Try dragging the learning rate. Too high and the loss oscillates or explodes — the network overshoots the minimum. Too low and it barely moves. Modern optimizers like AdamW adapt the rate per-parameter, but choosing the right base rate is still critical. LLaMA 2 used a cosine schedule starting at 3×10⁻⁴.
Architecture Zoo
Different problems need different architectures. Each one makes different tradeoffs between memory, parallelism, and the types of patterns it can learn. The transformer won because it parallelizes beautifully and scales to trillions of parameters.
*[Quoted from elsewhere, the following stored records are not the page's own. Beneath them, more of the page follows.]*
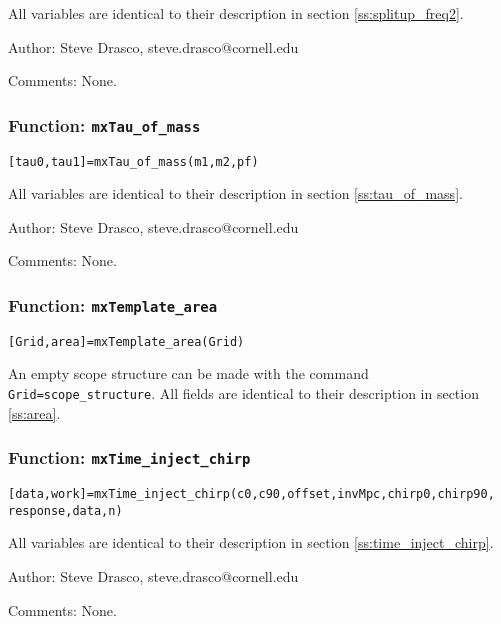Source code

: All variables are identical to their description in section \ref{ss:splitup_freq2}.

\begin{description}
\item{Author:} Steve Drasco, steve.drasco@cornell.edu
\item{Comments:} None.
\end{description}

\subsubsection{Function: {\tt mxTau\_of\_mass}}
\label{sss:mxTau_of_mass}

\texttt{[tau0,tau1]=mxTau\_of\_mass(m1,m2,pf)}

All variables are identical to their description in section \ref{ss:tau_of_mass}.

\begin{description}
\item{Author:} Steve Drasco, steve.drasco@cornell.edu
\item{Comments:} None.
\end{description}

\subsubsection{Function: {\tt mxTemplate\_area}}
\label{sss:mxTemplate_area}

\texttt{[Grid,area]=mxTemplate\_area(Grid)}

An empty scope structure can be made with the command
\texttt{Grid=scope\_structure}. All fields are identical to their
description in section \ref{ss:area}.

\subsubsection{Function: {\tt mxTime\_inject\_chirp}}
\label{sss:mxTime_inject_chirp}

\texttt{[data,work]=mxTime\_inject\_chirp(c0,c90,offset,invMpc,chirp0,chirp90,} \\
\texttt{response,data,n)}

All variables are identical to their description in section \ref{ss:time_inject_chirp}.

\begin{description}
\item{Author:} Steve Drasco, steve.drasco@cornell.edu
\item{Comments:} None.
\end{description}

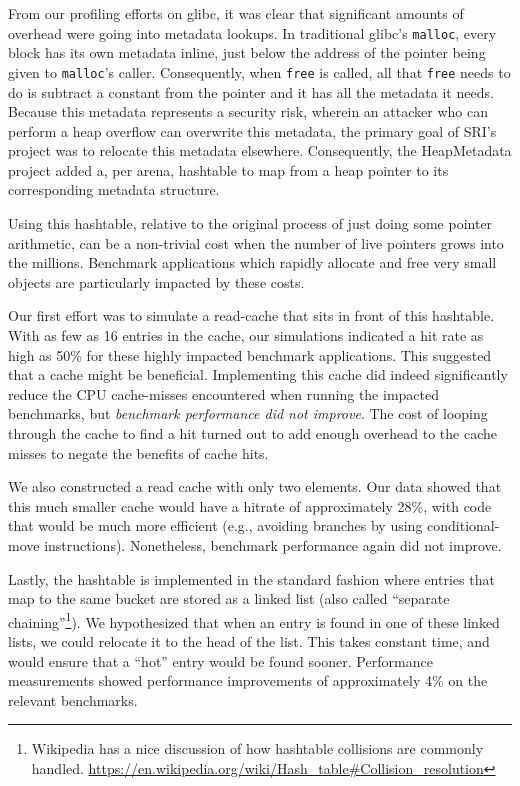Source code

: 
From our profiling efforts on glibc, it was clear that
significant amounts of overhead were going into metadata lookups.
In traditional glibc's \texttt{malloc}, every block has its own
metadata inline, just below the address of the pointer being given to
\texttt{malloc}'s caller. Consequently, when \texttt{free} is called,
all that \texttt{free} needs to do is subtract a constant from the
pointer and it has all the metadata it needs. Because this metadata
represents a security risk, wherein an attacker who can perform a heap
overflow can overwrite this metadata, the primary goal of SRI's
project was to relocate this metadata elsewhere. Consequently, the
HeapMetadata project added a, per arena, hashtable to map from a heap pointer to
its corresponding metadata structure.

Using this hashtable, relative to the original process of just doing
some pointer arithmetic, can be a non-trivial cost when the number of
live pointers grows into the millions. Benchmark applications which
rapidly allocate and free very small objects are particularly impacted
by these costs.

Our first effort was to simulate a read-cache that sits in front of
this hashtable. With as few as 16 entries in the cache, our
simulations indicated a hit rate as high as 50\% for these highly
impacted benchmark applications. This suggested that a cache might be
beneficial. Implementing this cache did indeed significantly reduce
the CPU cache-misses encountered when running the impacted benchmarks,
but {\em benchmark performance did not improve}. The cost of looping
through the cache to find a hit turned out to add enough overhead to
the cache misses to negate the benefits of cache hits.

We also constructed a read cache with only two elements. Our data
showed that this much smaller cache would have a hitrate of
approximately 28\%, with code that would be much more efficient (e.g.,
avoiding branches by using conditional-move
instructions). Nonetheless, benchmark performance again did not
improve.

Lastly, the hashtable is implemented in the standard fashion where
entries that map to the same bucket are stored as a linked list (also
called ``separate chaining''\footnote{Wikipedia has a nice discussion
  of how hashtable collisions are commonly
  handled. \url{https://en.wikipedia.org/wiki/Hash_table\#Collision_resolution}}). We
hypothesized that when an entry is found in one of these linked lists,
we could relocate it to the head of the list. This takes constant
time, and would ensure that a ``hot'' entry would be found
sooner. Performance measurements showed performance improvements of
approximately 4\% on the relevant benchmarks.
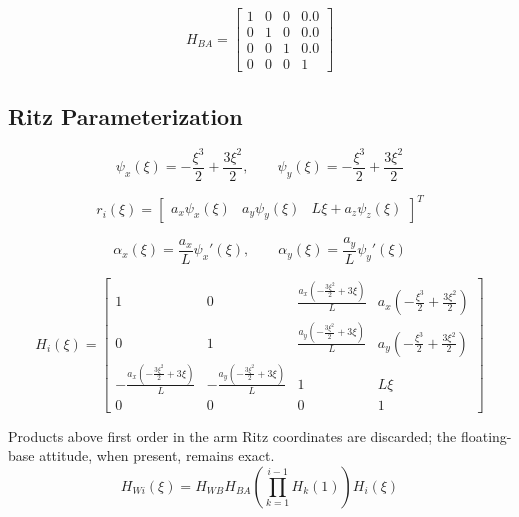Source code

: \documentclass[11pt]{article}
\begin{document}
\begin{equation}
H_{BA}=\begin{bmatrix}1 & 0 & 0 & 0.0\\0 & 1 & 0 & 0.0\\0 & 0 & 1 & 0.0\\0 & 0 & 0 & 1\end{bmatrix}\label{eq:mount-transform}
\end{equation}

\subsection{Ritz Parameterization}
\begin{equation}
\psi_x(\xi)=- \frac{\xi^{3}}{2} + \frac{3 \xi^{2}}{2},\qquad\psi_y(\xi)=- \frac{\xi^{3}}{2} + \frac{3 \xi^{2}}{2}
\end{equation}

\begin{equation}
r_i(\xi)=\begin{bmatrix}a_x\psi_x(\xi)&a_y\psi_y(\xi)&L\xi+a_z\psi_z(\xi)\end{bmatrix}^T
\end{equation}

\begin{equation}
\alpha_x(\xi)=\frac{a_x}{L}\psi_x'(\xi),\qquad \alpha_y(\xi)=\frac{a_y}{L}\psi_y'(\xi)
\end{equation}

\begin{equation}
H_i(\xi)=\begin{bmatrix}1 & 0 & \frac{a_x \left(- \frac{3 \xi^{2}}{2} + 3 \xi\right)}{L} & a_x \left(- \frac{\xi^{3}}{2} + \frac{3 \xi^{2}}{2}\right)\\0 & 1 & \frac{a_y \left(- \frac{3 \xi^{2}}{2} + 3 \xi\right)}{L} & a_y \left(- \frac{\xi^{3}}{2} + \frac{3 \xi^{2}}{2}\right)\\- \frac{a_x \left(- \frac{3 \xi^{2}}{2} + 3 \xi\right)}{L} & - \frac{a_y \left(- \frac{3 \xi^{2}}{2} + 3 \xi\right)}{L} & 1 & L \xi\\0 & 0 & 0 & 1\end{bmatrix}\label{eq:local-transform}
\end{equation}

Products above first order in the arm Ritz coordinates are discarded; the floating-base attitude, when present, remains exact.
\begin{equation}
H_{Wi}(\xi)=H_{WB}H_{BA}\left(\prod_{k=1}^{i-1}H_k(1)\right)H_i(\xi)
\end{equation}
\end{document}
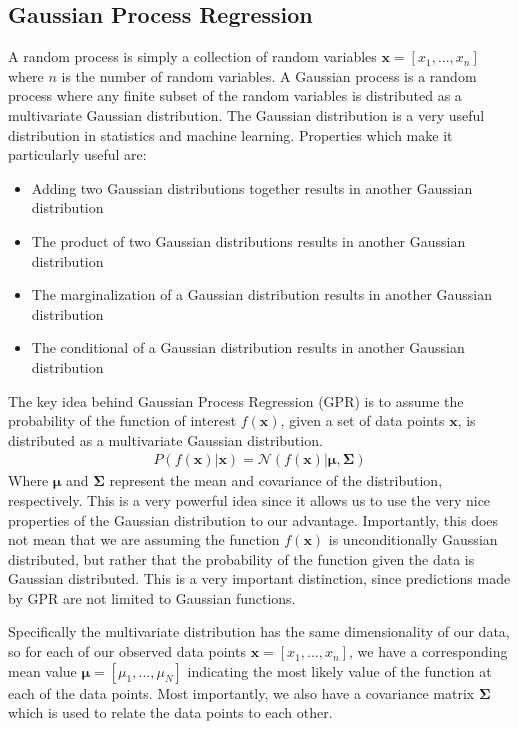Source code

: \subsection{Gaussian Process Regression}

A random process is simply a collection of random variables $\textbf{x} = [x_1, ..., x_n]$ where $n$ is the number of random variables. A Gaussian process is a random process where any finite subset of the random variables is distributed as a multivariate Gaussian distribution.
The Gaussian distribution is a very useful distribution in statistics and machine learning. Properties which make it particularly useful are:
\begin{itemize}
    \item Adding two Gaussian distributions together results in another Gaussian distribution
    \item The product of two Gaussian distributions results in another Gaussian distribution
    \item The marginalization of a Gaussian distribution results in another Gaussian distribution
    \item The conditional of a Gaussian distribution results in another Gaussian distribution
\end{itemize}

The key idea behind Gaussian Process Regression (GPR) is to assume the probability of the function of interest $f(\textbf{x})$, given a set of data points $\textbf{x}$, is distributed as a multivariate Gaussian distribution.
\begin{align}
    P(f(\textbf{x})|\textbf{x}) = \mathcal{N}(f(\textbf{x})|\boldsymbol{\mu},\boldsymbol{\Sigma})
\end{align}
Where $\boldsymbol{\mu}$ and $\boldsymbol{\Sigma}$ represent the mean and covariance of the distribution, respectively. This is a very powerful idea since it allows us to use the very nice properties of the Gaussian distribution to our advantage. Importantly, this does not mean that we are assuming the function $f(\textbf{x})$ is unconditionally Gaussian distributed, but rather that the probability of the function given the data is Gaussian distributed. This is a very important distinction, since
predictions made by GPR are not limited to Gaussian functions. 

Specifically the multivariate distribution has the same dimensionality of our data, so for each of our observed data points $\textbf{x} = [x_1, ..., x_n]$, we have a corresponding mean value 
$\boldsymbol{\mu} = [\mu_1, ..., \mu_N]$ indicating the most likely value of the function at each of the data points. Most importantly, we also have a covariance matrix $\boldsymbol{\Sigma}$ which is used to relate the data points to each other.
The simplest neural network — data flows in one direction, from input to output, through fully connected layers. Each neuron connects to every neuron in the next layer. Good for tabular data and as building blocks inside larger architectures.
Strengths
- +Simple to understand and implement
- +Fast training
- +Universal approximator
Weaknesses
- -No memory of past inputs
- -Can't handle sequences
- -Doesn't understand spatial structure
Used In
Classification, regression, FFN layers inside transformers
The history of deep learning is a history of architecture innovation: feedforward → CNNs → RNNs → attention → transformers. Each solved a fundamental limitation of the previous. The transformer's ability to parallelize and scale is why we have GPT-4 and Claude today.
From NNs to LLMs
Every LLM is a neural network — specifically, a transformer. Everything you've learned on this page is the foundation. Here's the 68-year journey from a single artificial neuron to models that write code, pass bar exams, and reason about the world.
Perceptron
Frank Rosenblatt builds the first artificial neuron — can learn simple linear patterns.
XOR Problem
Minsky & Papert show perceptrons can't learn XOR. First AI winter begins.
Backpropagation
Rumelhart, Hinton & Williams popularize backprop. Multi-layer networks become trainable.
LeNet / CNNs
Yann LeCun's CNN reads handwritten digits. Convolutional networks prove their power.
AlexNet
Deep CNN crushes ImageNet competition by 10%. GPU training changes everything. Deep learning era begins.
Attention
Bahdanau et al. introduce attention for machine translation — the seed of the transformer.
Transformer
"Attention Is All You Need" (Vaswani et al.). Replaces RNNs with pure attention. Parallelizable, scalable.
BERT & GPT
Pre-training on massive text, then fine-tuning. Transfer learning comes to NLP.
GPT-3
175B parameters. Few-shot learning emerges — the model can do tasks it wasn't trained for.
ChatGPT
RLHF + instruction tuning. Language models become conversational assistants.
Frontier Models
GPT-4, Claude, Gemini. Multi-modal, tool-using, agent-capable. Trillions of parameters.
Continue: How LLMs Work
Now that you understand neural networks, explore the full LLM pipeline — transformers, tokenization, training, inference, and streaming.
The jump from GPT-2 (1.5B) to GPT-3 (175B) revealed emergent abilities — capabilities that appeared suddenly at scale, not gradually. This is why the field moved so fast: scaling neural networks didn't just make them better, it made them qualitatively different.